Records shown:
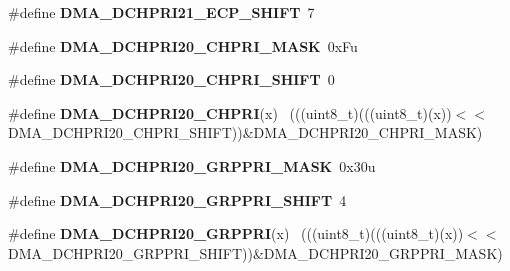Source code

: \begin{DoxyCompactItemize}
\item 
\hypertarget{group___d_m_a___register___masks_ga741e7971e27f1be4aeb5d4d0b94de299}{}\#define {\bfseries D\+M\+A\+\_\+\+D\+C\+H\+P\+R\+I21\+\_\+\+E\+C\+P\+\_\+\+S\+H\+I\+F\+T}~7\label{group___d_m_a___register___masks_ga741e7971e27f1be4aeb5d4d0b94de299}

\item 
\hypertarget{group___d_m_a___register___masks_gadcb0d5592cbd7c2e606fadb869b5904c}{}\#define {\bfseries D\+M\+A\+\_\+\+D\+C\+H\+P\+R\+I20\+\_\+\+C\+H\+P\+R\+I\+\_\+\+M\+A\+S\+K}~0x\+Fu\label{group___d_m_a___register___masks_gadcb0d5592cbd7c2e606fadb869b5904c}

\item 
\hypertarget{group___d_m_a___register___masks_ga79bcea20a5498ab941b746392d3baf9a}{}\#define {\bfseries D\+M\+A\+\_\+\+D\+C\+H\+P\+R\+I20\+\_\+\+C\+H\+P\+R\+I\+\_\+\+S\+H\+I\+F\+T}~0\label{group___d_m_a___register___masks_ga79bcea20a5498ab941b746392d3baf9a}

\item 
\hypertarget{group___d_m_a___register___masks_ga75bec2e7135f132e353103e20f7872d9}{}\#define {\bfseries D\+M\+A\+\_\+\+D\+C\+H\+P\+R\+I20\+\_\+\+C\+H\+P\+R\+I}(x)                                    ~(((uint8\+\_\+t)(((uint8\+\_\+t)(x))$<$$<$D\+M\+A\+\_\+\+D\+C\+H\+P\+R\+I20\+\_\+\+C\+H\+P\+R\+I\+\_\+\+S\+H\+I\+F\+T))\&D\+M\+A\+\_\+\+D\+C\+H\+P\+R\+I20\+\_\+\+C\+H\+P\+R\+I\+\_\+\+M\+A\+S\+K)\label{group___d_m_a___register___masks_ga75bec2e7135f132e353103e20f7872d9}

\item 
\hypertarget{group___d_m_a___register___masks_ga857d4d291ad3f4bd8dbe977927f8f0f5}{}\#define {\bfseries D\+M\+A\+\_\+\+D\+C\+H\+P\+R\+I20\+\_\+\+G\+R\+P\+P\+R\+I\+\_\+\+M\+A\+S\+K}~0x30u\label{group___d_m_a___register___masks_ga857d4d291ad3f4bd8dbe977927f8f0f5}

\item 
\hypertarget{group___d_m_a___register___masks_ga8a5d910068ef7e4d1545459f8d3d8a16}{}\#define {\bfseries D\+M\+A\+\_\+\+D\+C\+H\+P\+R\+I20\+\_\+\+G\+R\+P\+P\+R\+I\+\_\+\+S\+H\+I\+F\+T}~4\label{group___d_m_a___register___masks_ga8a5d910068ef7e4d1545459f8d3d8a16}

\item 
\hypertarget{group___d_m_a___register___masks_gaa27605f76400abbd5240b324d87a4747}{}\#define {\bfseries D\+M\+A\+\_\+\+D\+C\+H\+P\+R\+I20\+\_\+\+G\+R\+P\+P\+R\+I}(x)                                  ~(((uint8\+\_\+t)(((uint8\+\_\+t)(x))$<$$<$D\+M\+A\+\_\+\+D\+C\+H\+P\+R\+I20\+\_\+\+G\+R\+P\+P\+R\+I\+\_\+\+S\+H\+I\+F\+T))\&D\+M\+A\+\_\+\+D\+C\+H\+P\+R\+I20\+\_\+\+G\+R\+P\+P\+R\+I\+\_\+\+M\+A\+S\+K)\label{group___d_m_a___register___masks_gaa27605f76400abbd5240b324d87a4747}


\end{DoxyCompactItemize}
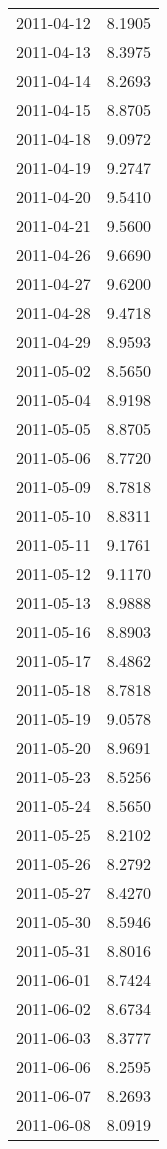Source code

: \begin{tabular}{lr}
2011-04-12 &      8.1905 \\
2011-04-13 &      8.3975 \\
2011-04-14 &      8.2693 \\
2011-04-15 &      8.8705 \\
2011-04-18 &      9.0972 \\
2011-04-19 &      9.2747 \\
2011-04-20 &      9.5410 \\
2011-04-21 &      9.5600 \\
2011-04-26 &      9.6690 \\
2011-04-27 &      9.6200 \\
2011-04-28 &      9.4718 \\
2011-04-29 &      8.9593 \\
2011-05-02 &      8.5650 \\
2011-05-04 &      8.9198 \\
2011-05-05 &      8.8705 \\
2011-05-06 &      8.7720 \\
2011-05-09 &      8.7818 \\
2011-05-10 &      8.8311 \\
2011-05-11 &      9.1761 \\
2011-05-12 &      9.1170 \\
2011-05-13 &      8.9888 \\
2011-05-16 &      8.8903 \\
2011-05-17 &      8.4862 \\
2011-05-18 &      8.7818 \\
2011-05-19 &      9.0578 \\
2011-05-20 &      8.9691 \\
2011-05-23 &      8.5256 \\
2011-05-24 &      8.5650 \\
2011-05-25 &      8.2102 \\
2011-05-26 &      8.2792 \\
2011-05-27 &      8.4270 \\
2011-05-30 &      8.5946 \\
2011-05-31 &      8.8016 \\
2011-06-01 &      8.7424 \\
2011-06-02 &      8.6734 \\
2011-06-03 &      8.3777 \\
2011-06-06 &      8.2595 \\
2011-06-07 &      8.2693 \\
2011-06-08 &      8.0919 \\

\end{tabular}
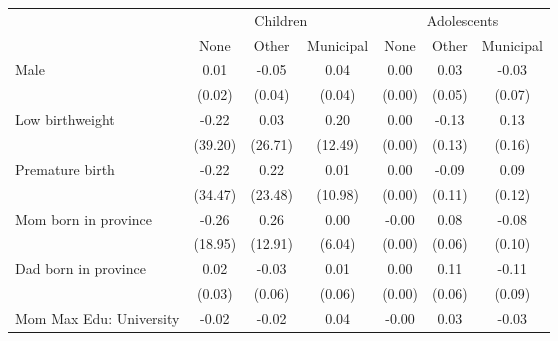 {
\def\sym#1{\ifmmode^{#1}\else\(^{#1}\)\fi}
\begin{tabular}{l*{6}{c}}
\toprule
&\multicolumn{3}{c}{Children} & \multicolumn{3}{c}{Adolescents} \\
                    &\multicolumn{1}{c}{None}&\multicolumn{1}{c}{Other}&\multicolumn{1}{c}{Municipal}&\multicolumn{1}{c}{None}&\multicolumn{1}{c}{Other}&\multicolumn{1}{c}{Municipal}\\
\midrule
Male                &        0.01         &       -0.05         &        0.04         &        0.00         &        0.03         &       -0.03         \\
                    &      (0.02)         &      (0.04)         &      (0.04)         &      (0.00)         &      (0.05)         &      (0.07)         \\
\addlinespace
Low birthweight     &       -0.22         &        0.03         &        0.20         &        0.00         &       -0.13         &        0.13         \\
                    &     (39.20)         &     (26.71)         &     (12.49)         &      (0.00)         &      (0.13)         &      (0.16)         \\
\addlinespace
Premature birth     &       -0.22         &        0.22         &        0.01         &        0.00         &       -0.09         &        0.09         \\
                    &     (34.47)         &     (23.48)         &     (10.98)         &      (0.00)         &      (0.11)         &      (0.12)         \\
\addlinespace
Mom born in province&       -0.26         &        0.26         &        0.00         &       -0.00         &        0.08         &       -0.08         \\
                    &     (18.95)         &     (12.91)         &      (6.04)         &      (0.00)         &      (0.06)         &      (0.10)         \\
\addlinespace
Dad born in province&        0.02         &       -0.03         &        0.01         &        0.00         &        0.11         &       -0.11         \\
                    &      (0.03)         &      (0.06)         &      (0.06)         &      (0.00)         &      (0.06)         &      (0.09)         \\
\addlinespace
Mom Max Edu: University&       -0.02         &       -0.02         &        0.04         &       -0.00         &        0.03         &       -0.03         \\

\end{tabular}}
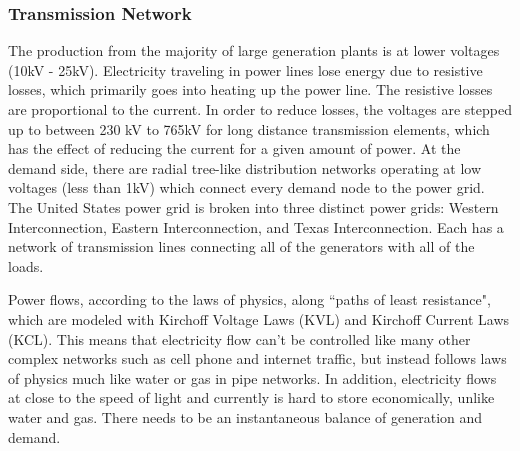 \subsubsection{Transmission Network}
	The production from the majority of large generation plants is at lower voltages (10kV - 25kV).  Electricity traveling in power lines lose energy due to resistive losses, which primarily goes into heating up the power line.  The resistive losses are proportional to the current.  In order to reduce losses, the voltages are stepped up to between 230 kV to 765kV for long distance transmission elements, which has the effect of reducing the current for a given amount of power.  At the demand side, there are radial tree-like distribution networks operating at low voltages (less than 1kV) which connect every demand node to the power grid.  The United States power grid is broken into three distinct power grids: Western Interconnection, Eastern Interconnection, and Texas Interconnection. Each has a network of transmission lines connecting all of the generators with all of the loads.  

	Power flows, according to the laws of physics, along ``paths of least resistance", which are modeled with Kirchoff Voltage Laws (KVL) and Kirchoff Current Laws (KCL).  This means that electricity flow can't be controlled like many other complex networks such as cell phone and internet traffic, but instead follows laws of physics much like water or gas in pipe networks.  In addition, electricity flows at close to the speed of light and currently is hard to store economically, unlike water and gas.   There needs to be an instantaneous balance of generation and demand.  

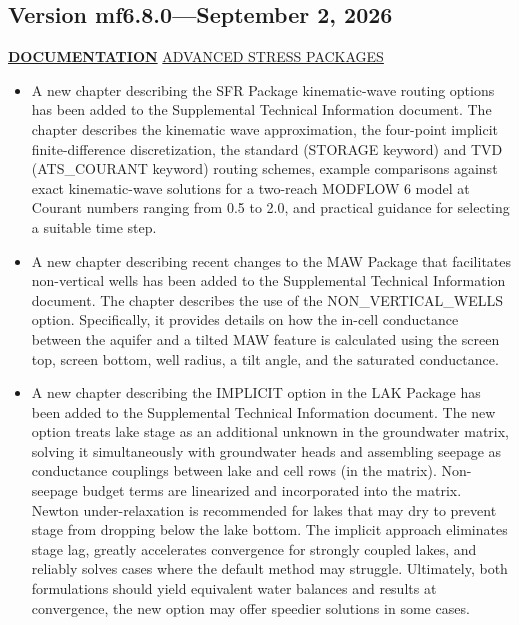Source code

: \subsection{Version mf6.8.0---September 2, 2026}

\textbf{\underline{DOCUMENTATION}}
\underline{ADVANCED STRESS PACKAGES}
\begin{itemize}
\item A new chapter describing the SFR Package kinematic-wave routing options has been added to the Supplemental Technical Information document. The chapter describes the kinematic wave approximation, the four-point implicit finite-difference discretization, the standard (STORAGE keyword) and TVD (ATS\_COURANT keyword) routing schemes, example comparisons against exact kinematic-wave solutions for a two-reach MODFLOW 6 model at Courant numbers ranging from 0.5 to 2.0, and practical guidance for selecting a suitable time step.
\item A new chapter describing recent changes to the MAW Package that facilitates non-vertical wells has been added to the Supplemental Technical Information document.  The chapter describes the use of the NON\_VERTICAL\_WELLS option.  Specifically, it provides details on how the in-cell conductance between the aquifer and a tilted MAW feature is calculated using the screen top, screen bottom, well radius, a tilt angle, and the saturated conductance.
\item A new chapter describing the IMPLICIT option in the LAK Package has been added to the Supplemental Technical Information document.  The new option treats lake stage as an additional unknown in the groundwater matrix, solving it simultaneously with groundwater heads and assembling seepage as conductance couplings between lake and cell rows (in the matrix). Non-seepage budget terms are linearized and incorporated into the matrix. Newton under-relaxation is recommended for lakes that may dry to prevent stage from dropping below the lake bottom. The implicit approach eliminates stage lag, greatly accelerates convergence for strongly coupled lakes, and reliably solves cases where the default method may struggle. Ultimately, both formulations should yield equivalent water balances and results at convergence, the new option may offer speedier solutions in some cases.
\end{itemize}

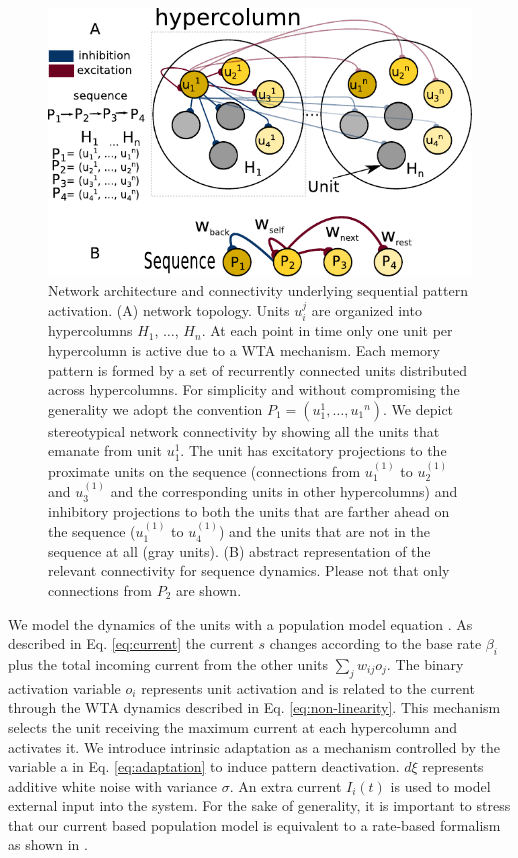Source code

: \documentclass[10pt,a4paper]{article}
\begin{document}
\begin{figure}[H]
\centering
\includegraphics[scale=1.0]{paper_diagram.pdf}
\caption{Network architecture and connectivity underlying sequential pattern activation. (A) network topology. Units $u_i^j$ are organized into hypercolumns $H_1$, $\ldots$, $H_n$. At each point in time only one unit per hypercolumn is active due to a WTA mechanism. Each memory pattern is formed by a set of recurrently connected units distributed across hypercolumns. For simplicity and without compromising the generality we adopt the convention $P_1=(u_1^1, \ldots, u_1{^n})$. We depict stereotypical network connectivity by showing all the units that emanate from unit $u_1^{1}$. The unit has excitatory projections to the proximate units on the sequence (connections from $u_1^{(1)}$ to $u_2^{(1)}$ and $u_3^{(1)}$ and the corresponding units in other hypercolumns) and inhibitory projections to both the units that are farther ahead on the sequence ($u_1^{(1)}$ to $u_4^{(1)}$) and the units that are not in the sequence at all (gray units). (B) abstract representation of the relevant connectivity for  sequence dynamics. Please not that only connections from $P_2$ are shown.}
\label{fig:networks_scheme}
\end{figure}

We model the dynamics of the units with a population model equation \cite{wilson1972excitatory}. As described in Eq. \ref{eq:current} the current $s$ changes according to the base rate $\beta_i$ plus the total incoming current from the other units $ \sum_{j} w_{ij} o_j$. The binary activation variable $o_i$ represents unit activation and is related to the current through the WTA dynamics described in Eq. \ref{eq:non-linearity}. This  mechanism selects the unit receiving the maximum current at each hypercolumn and activates it. We introduce intrinsic adaptation as a mechanism controlled by the variable a in Eq. \ref{eq:adaptation} to induce pattern deactivation. $d\xi$ represents additive white noise with variance $\sigma$. An extra current $I_i(t)$ is used to model external input into the system. For the sake of generality, it is important to stress that our current based population model is equivalent to a rate-based formalism as shown in \cite{miller2012mathematical}. 
\end{document}
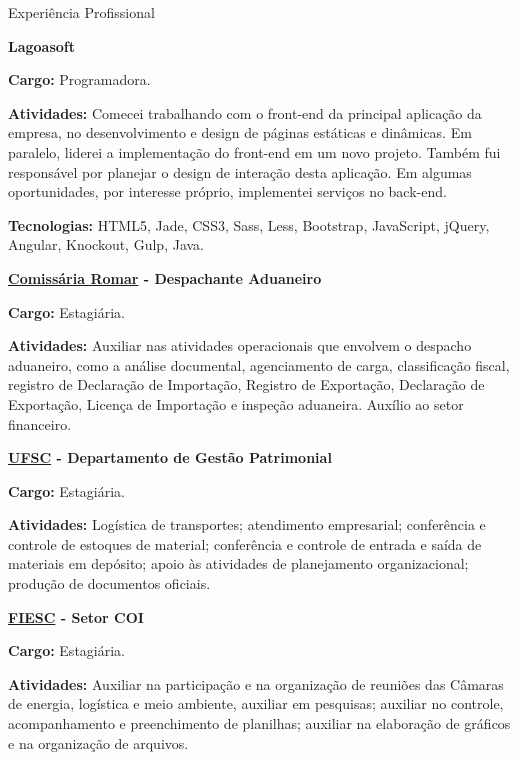 \begin{rubric}{Experiência Profissional}{

  \entry*[2016 - Atual]
  \textbf{Lagoasoft}

  \textbf{Cargo:} Programadora.

  \textbf{Atividades:} Comecei trabalhando com o front-end da principal aplicação da empresa,
   no desenvolvimento e design de páginas estáticas e dinâmicas. Em paralelo, liderei a implementação
   do front-end em um novo projeto. Também fui responsável por planejar o design de interação desta aplicação.
   Em algumas oportunidades, por interesse próprio, implementei serviços no back-end.
   
  \textbf{Tecnologias:} HTML5, Jade, CSS3, Sass, Less, Bootstrap, JavaScript, jQuery, Angular,
  Knockout, Gulp, Java.

  \entry*[2014]
  \textbf{\href{http://www.comissariaromar.com.br/}{Comissária Romar}
    - Despachante Aduaneiro}

  \textbf{Cargo:} Estagiária.

  \textbf{Atividades:} Auxiliar nas atividades operacionais que
  envolvem o despacho aduaneiro, como a análise documental,
  agenciamento de carga, classificação fiscal, registro de
  Declaração de Importação, Registro de Exportação, Declaração de
  Exportação, Licença de Importação e inspeção aduaneira. Auxílio ao
  setor financeiro.

  \entry*[2013 - 2014]
  \textbf{\href{http://www.ufsc.br/}{UFSC} - Departamento de Gestão
    Patrimonial}

  \textbf{Cargo:} Estagiária.

  \textbf{Atividades:} Logística de transportes; atendimento
  empresarial; conferência e controle de estoques de material;
  conferência e controle de entrada e saída de materiais em depósito;
  apoio às atividades de planejamento organizacional; produção de
  documentos oficiais.

  \entry*[2012 - 2013]
  \textbf{\href{http://www.fiesc.com.br/}{FIESC} - Setor COI}

  \textbf{Cargo:} Estagiária.

  \textbf{Atividades:} Auxiliar na participação e na organização de
  reuniões das Câmaras de energia, logística e meio ambiente, auxiliar
  em pesquisas; auxiliar no controle, acompanhamento e preenchimento
  de planilhas; auxiliar na elaboração de gráficos e na organização de
  arquivos.

}\end{rubric}

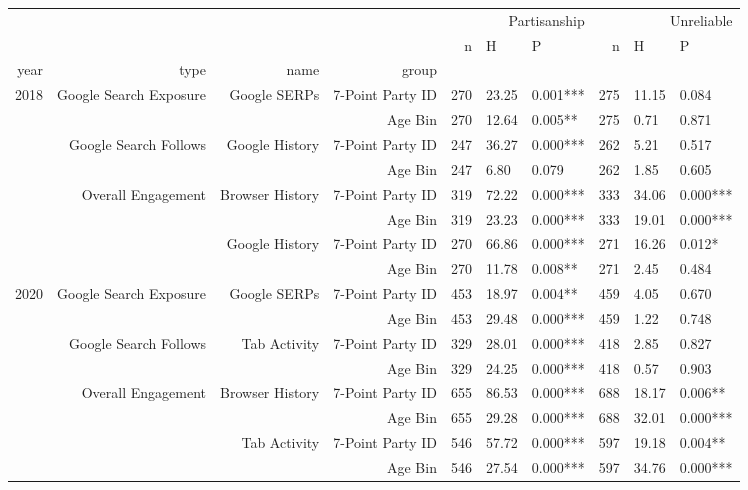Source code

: \begin{tabular}{rrrrrllrll}
 &  &  &  & \multicolumn{3}{r}{Partisanship} & \multicolumn{3}{r}{Unreliable} \\
 &  &  &  & n & H & P & n & H & P \\
year & type & name & group &  &  &  &  &  &  \\
\multirow[c]{8}{*}{2018} & \multirow[c]{2}{*}{Google Search Exposure} & \multirow[c]{2}{*}{Google SERPs} & 7-Point Party ID & 270 & 23.25 & 0.001*** & 275 & 11.15 & 0.084 \\
 &  &  & Age Bin & 270 & 12.64 & 0.005** & 275 & 0.71 & 0.871 \\
 & \multirow[c]{2}{*}{Google Search Follows} & \multirow[c]{2}{*}{Google History} & 7-Point Party ID & 247 & 36.27 & 0.000*** & 262 & 5.21 & 0.517 \\
 &  &  & Age Bin & 247 & 6.80 & 0.079 & 262 & 1.85 & 0.605 \\
 & \multirow[c]{4}{*}{Overall Engagement} & \multirow[c]{2}{*}{Browser History} & 7-Point Party ID & 319 & 72.22 & 0.000*** & 333 & 34.06 & 0.000*** \\
 &  &  & Age Bin & 319 & 23.23 & 0.000*** & 333 & 19.01 & 0.000*** \\
 &  & \multirow[c]{2}{*}{Google History} & 7-Point Party ID & 270 & 66.86 & 0.000*** & 271 & 16.26 & 0.012* \\
 &  &  & Age Bin & 270 & 11.78 & 0.008** & 271 & 2.45 & 0.484 \\
\multirow[c]{8}{*}{2020} & \multirow[c]{2}{*}{Google Search Exposure} & \multirow[c]{2}{*}{Google SERPs} & 7-Point Party ID & 453 & 18.97 & 0.004** & 459 & 4.05 & 0.670 \\
 &  &  & Age Bin & 453 & 29.48 & 0.000*** & 459 & 1.22 & 0.748 \\
 & \multirow[c]{2}{*}{Google Search Follows} & \multirow[c]{2}{*}{Tab Activity} & 7-Point Party ID & 329 & 28.01 & 0.000*** & 418 & 2.85 & 0.827 \\
 &  &  & Age Bin & 329 & 24.25 & 0.000*** & 418 & 0.57 & 0.903 \\
 & \multirow[c]{4}{*}{Overall Engagement} & \multirow[c]{2}{*}{Browser History} & 7-Point Party ID & 655 & 86.53 & 0.000*** & 688 & 18.17 & 0.006** \\
 &  &  & Age Bin & 655 & 29.28 & 0.000*** & 688 & 32.01 & 0.000*** \\
 &  & \multirow[c]{2}{*}{Tab Activity} & 7-Point Party ID & 546 & 57.72 & 0.000*** & 597 & 19.18 & 0.004** \\
 &  &  & Age Bin & 546 & 27.54 & 0.000*** & 597 & 34.76 & 0.000*** \\
\end{tabular}
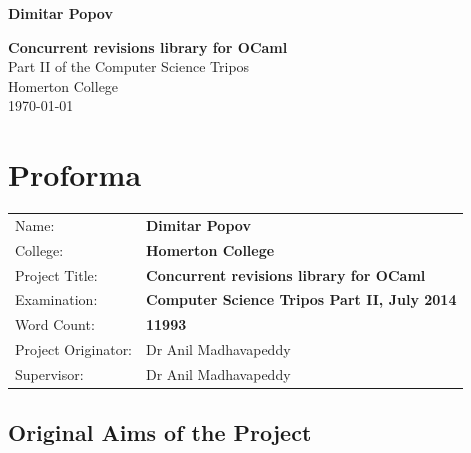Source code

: \documentclass[12pt,twoside,notitlepage]{report}
\begin{document}





\pagestyle{empty}

\hfill{\LARGE \bf Dimitar Popov}

\vspace*{60mm}
\begin{center}
\Huge
{\bf Concurrent revisions library for OCaml} \\
\vspace*{5mm}
Part II of the Computer
Science Tripos\\
\vspace*{5mm}
Homerton College \\
\vspace*{5mm}
\today  %
\end{center}

\cleardoublepage


\setcounter{page}{1}
\pagestyle{plain}

\chapter*{Proforma}

{\large
\begin{tabular}{ll} 
Name:               & \bf Dimitar Popov                     \\
College:            & \bf Homerton College                     \\
Project Title:      & \bf Concurrent revisions library for OCaml \\
Examination:        & \bf Computer Science Tripos Part II, July 2014        \\
Word Count:         & \bf 11993\footnotemark[1]
\\
Project Originator: & Dr Anil Madhavapeddy                    \\
Supervisor:         & Dr Anil Madhavapeddy                    \\ 
\end{tabular}
}


\section*{Original Aims of the Project}
\end{document}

How to complete this task: Every line in the data that holds the string "underline" should be returned.

Answer to the problem:
\textbf{\underline{DOCUMENTATION}}
\underline{ADVANCED STRESS PACKAGES}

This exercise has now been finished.